Some application like Merlin that depends on a repository will need to have
an InitialXYZFactory.  Like a JNDI InitialContext this factory uses
parameters to determine which factory implementation to instantiate.  The
InitialXYZFactory will have a constructor defined.  The constructor may take
argument to determine the factory to create using the classloader from the
repository.  Let me know if I still don't make sense - I know my babble is
not the clearest writing in the world.


> 
> 
> >
> >So for Merlin an InitialKernelFactory implements the KernelFactory
> >interface.  Users create an InitialKernelFactory (who's constructor
> >determines the factory implementation to use based on arguments).  The
> >InitialKernelFactory requests an implementation's ClassLoader from the
> >repository.
> >
> 
> Just to confirm:
> 
> 1. we use the repository to establish an api and spi loader
> 2. we locate (via some parameter) the name of the initial factory
> interface
> 3. we locate (via some parameter) the name of the initial factory
> implementation
> 4. we perhaps do dome manipulation of parameters at this point
> 5. we invoke a creation request on the inital factory implementation
> 6. the inital factory implementation uses the repository to construct
> the impl classloader and load the operational factory together with the
> implementation specific parameters
> 7. creation method returns initial object
> 
> Does that sound right?

You're off just a little let me restate it but first here are the players
for an application that revolves around a Foo.  Put it this way Foo is the
API protagonist with a bunch of ancillary helper classes and interfaces.
There are the following user's and ClassLoader environments:

Two kinds of people (perspectives) in all this:
====================================================================
* Foo API user
* Foo API developer

In API User's ClassLoader:
====================================================================
FooFactory -> factory interface
InitialFooFactory -> concrete class with exposed public constructor
Foo -> product interface
FooConfig -> configuration (interface is best but can be a class)

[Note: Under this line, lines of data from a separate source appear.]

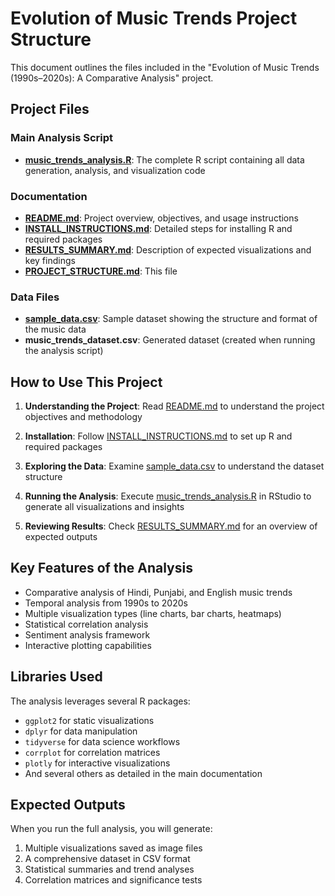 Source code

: # Evolution of Music Trends Project Structure

This document outlines the files included in the "Evolution of Music Trends (1990s–2020s): A Comparative Analysis" project.

## Project Files

### Main Analysis Script
- **[music_trends_analysis.R](file:///c%3A/Users/premn/OneDrive/Documents/PROJECT_R/music_trends_analysis.R)**: The complete R script containing all data generation, analysis, and visualization code

### Documentation
- **[README.md](file:///c%3A/Users/premn/OneDrive/Documents/PROJECT_R/README.md)**: Project overview, objectives, and usage instructions
- **[INSTALL_INSTRUCTIONS.md](file:///c%3A/Users/premn/OneDrive/Documents/PROJECT_R/INSTALL_INSTRUCTIONS.md)**: Detailed steps for installing R and required packages
- **[RESULTS_SUMMARY.md](file:///c%3A/Users/premn/OneDrive/Documents/PROJECT_R/RESULTS_SUMMARY.md)**: Description of expected visualizations and key findings
- **[PROJECT_STRUCTURE.md](file:///c%3A/Users/premn/OneDrive/Documents/PROJECT_R/PROJECT_STRUCTURE.md)**: This file

### Data Files
- **[sample_data.csv](file:///c%3A/Users/premn/OneDrive/Documents/PROJECT_R/sample_data.csv)**: Sample dataset showing the structure and format of the music data
- **music_trends_dataset.csv**: Generated dataset (created when running the analysis script)

## How to Use This Project

1. **Understanding the Project**: Read [README.md](file:///c%3A/Users/premn/OneDrive/Documents/PROJECT_R/README.md) to understand the project objectives and methodology

2. **Installation**: Follow [INSTALL_INSTRUCTIONS.md](file:///c%3A/Users/premn/OneDrive/Documents/PROJECT_R/INSTALL_INSTRUCTIONS.md) to set up R and required packages

3. **Exploring the Data**: Examine [sample_data.csv](file:///c%3A/Users/premn/OneDrive/Documents/PROJECT_R/sample_data.csv) to understand the dataset structure

4. **Running the Analysis**: Execute [music_trends_analysis.R](file:///c%3A/Users/premn/OneDrive/Documents/PROJECT_R/music_trends_analysis.R) in RStudio to generate all visualizations and insights

5. **Reviewing Results**: Check [RESULTS_SUMMARY.md](file:///c%3A/Users/premn/OneDrive/Documents/PROJECT_R/RESULTS_SUMMARY.md) for an overview of expected outputs

## Key Features of the Analysis

- Comparative analysis of Hindi, Punjabi, and English music trends
- Temporal analysis from 1990s to 2020s
- Multiple visualization types (line charts, bar charts, heatmaps)
- Statistical correlation analysis
- Sentiment analysis framework
- Interactive plotting capabilities

## Libraries Used

The analysis leverages several R packages:
- `ggplot2` for static visualizations
- `dplyr` for data manipulation
- `tidyverse` for data science workflows
- `corrplot` for correlation matrices
- `plotly` for interactive visualizations
- And several others as detailed in the main documentation

## Expected Outputs

When you run the full analysis, you will generate:
1. Multiple visualizations saved as image files
2. A comprehensive dataset in CSV format
3. Statistical summaries and trend analyses
4. Correlation matrices and significance tests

In IMPL ClassLoader (Returned by Repository):
====================================================================
DefaultFooFactory -> concrete factory class
DefaultFoo -> concrete product


The Foo application API user is the most important so let's think about him
first. So what does a Foo API user need to do to embed the Foo application.

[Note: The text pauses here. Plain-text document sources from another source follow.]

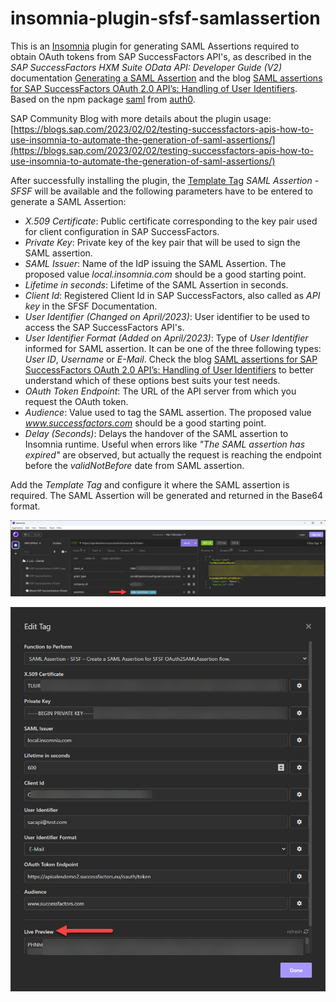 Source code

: # insomnia-plugin-sfsf-samlassertion
This is an [Insomnia](https://insomnia.rest/) plugin for generating SAML Assertions required to obtain OAuth tokens from SAP SuccessFactors API's, as described in the _SAP SuccessFactors HXM Suite OData API: Developer Guide (V2)_ documentation [Generating a SAML Assertion](https://help.sap.com/docs/SAP_SUCCESSFACTORS_PLATFORM/d599f15995d348a1b45ba5603e2aba9b/4e27e8f6ae2748ab9f23228dd6a31b06.html?locale=en-US) and the blog [SAML assertions for SAP SuccessFactors OAuth 2.0 API’s: Handling of User Identifiers](https://blogs.sap.com/2023/04/18/saml-assertions-for-sap-successfactors-oauth-2.0-apis-handling-of-user-identifiers/). Based on the npm package [saml](https://www.npmjs.com/package/saml) from [auth0](https://github.com/auth0).

SAP Community Blog with more details about the plugin usage: [https://blogs.sap.com/2023/02/02/testing-successfactors-apis-how-to-use-insomnia-to-automate-the-generation-of-saml-assertions/](https://blogs.sap.com/2023/02/02/testing-successfactors-apis-how-to-use-insomnia-to-automate-the-generation-of-saml-assertions/)

After successfully installing the plugin, the [Template Tag](https://docs.insomnia.rest/insomnia/template-tags) _SAML Assertion - SFSF_ will be available and the following parameters have to be entered to generate a SAML Assertion:

- *X.509 Certificate*: Public certificate corresponding to the key pair used for client configuration in SAP SuccessFactors. 
- *Private Key*: Private key of the key pair that will be used to sign the SAML assertion.
- *SAML Issuer*: Name of the IdP issuing the SAML Assertion. The proposed value _local.insomnia.com_ should be a good starting point.
- *Lifetime in seconds*: Lifetime of the SAML Assertion in seconds.
- *Client Id*: Registered Client Id in SAP SuccessFactors, also called as _API key_ in the SFSF Documentation.
- *User Identifier* *(Changed on April/2023)*: User identifier to be used to access the SAP SuccessFactors API's.
- *User Identifier Format* *(Added on April/2023)*: Type of *User Identifier* informed for SAML assertion. It can be one of the three following types: *User ID*, *Username* or *E-Mail*. Check the blog [SAML assertions for SAP SuccessFactors OAuth 2.0 API’s: Handling of User Identifiers](https://blogs.sap.com/2023/04/18/saml-assertions-for-sap-successfactors-oauth-2.0-apis-handling-of-user-identifiers/) to better understand which of these options best suits your test needs.
- *OAuth Token Endpoint*: The URL of the API server from which you request the OAuth token.
- *Audience*: Value used to tag the SAML assertion. The proposed value _www.successfactors.com_ should be a good starting point.
- *Delay (Seconds)*: Delays the handover of the SAML assertion to Insomnia runtime. Useful when errors like *"The SAML assertion has expired"* are observed, but actually the request is reaching the endpoint before the *validNotBefore* date from SAML assertion.

Add the _Template Tag_ and configure it where the SAML assertion is required. The SAML Assertion will be generated and returned in the Base64 format.

![Template Tag configuration 2](./assets/configEx2.png)

![Template Tag configuration 1](./assets/configEx1.png)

1. Instantiate an InitialFooFactory providing what ever information is
required to allow this class to request a ClassLoader from the repository.

2. Call FooFactory interfaces on the InitialFooFactory instance usually in a
dual stage approach.

        a). Request a configuration object from the factory.  The factory
creates default FooConfig beans as well as Foo objects.
        b). Alter the FooConfig to meet the API user's needs and call the
create interface method on the InitialFooFactory instance to get a handle on
a Foo object.

3. Use the Foo object to your heart's content.


The Foo application API developer now needs to be enabled by us to enable
the Foo API user.  To do so we provide him with the Repository API.  Below I
talk about the things the Foo API developer must implement along with an
idea of the control flow.

1. The Foo API developer must build a concrete InitialFooFactory that
implements the FooFactory interface.  The InitialFooFactory is still an API
based class and so it is not part of any implementation although it
implements FooFactory.

2. The Foo API developer must build a concrete FooFactory implementation,
DefaultFooFactory which is part of the Foo application's implementation.  It
creates Foo implementing, DefaultFoo object instances.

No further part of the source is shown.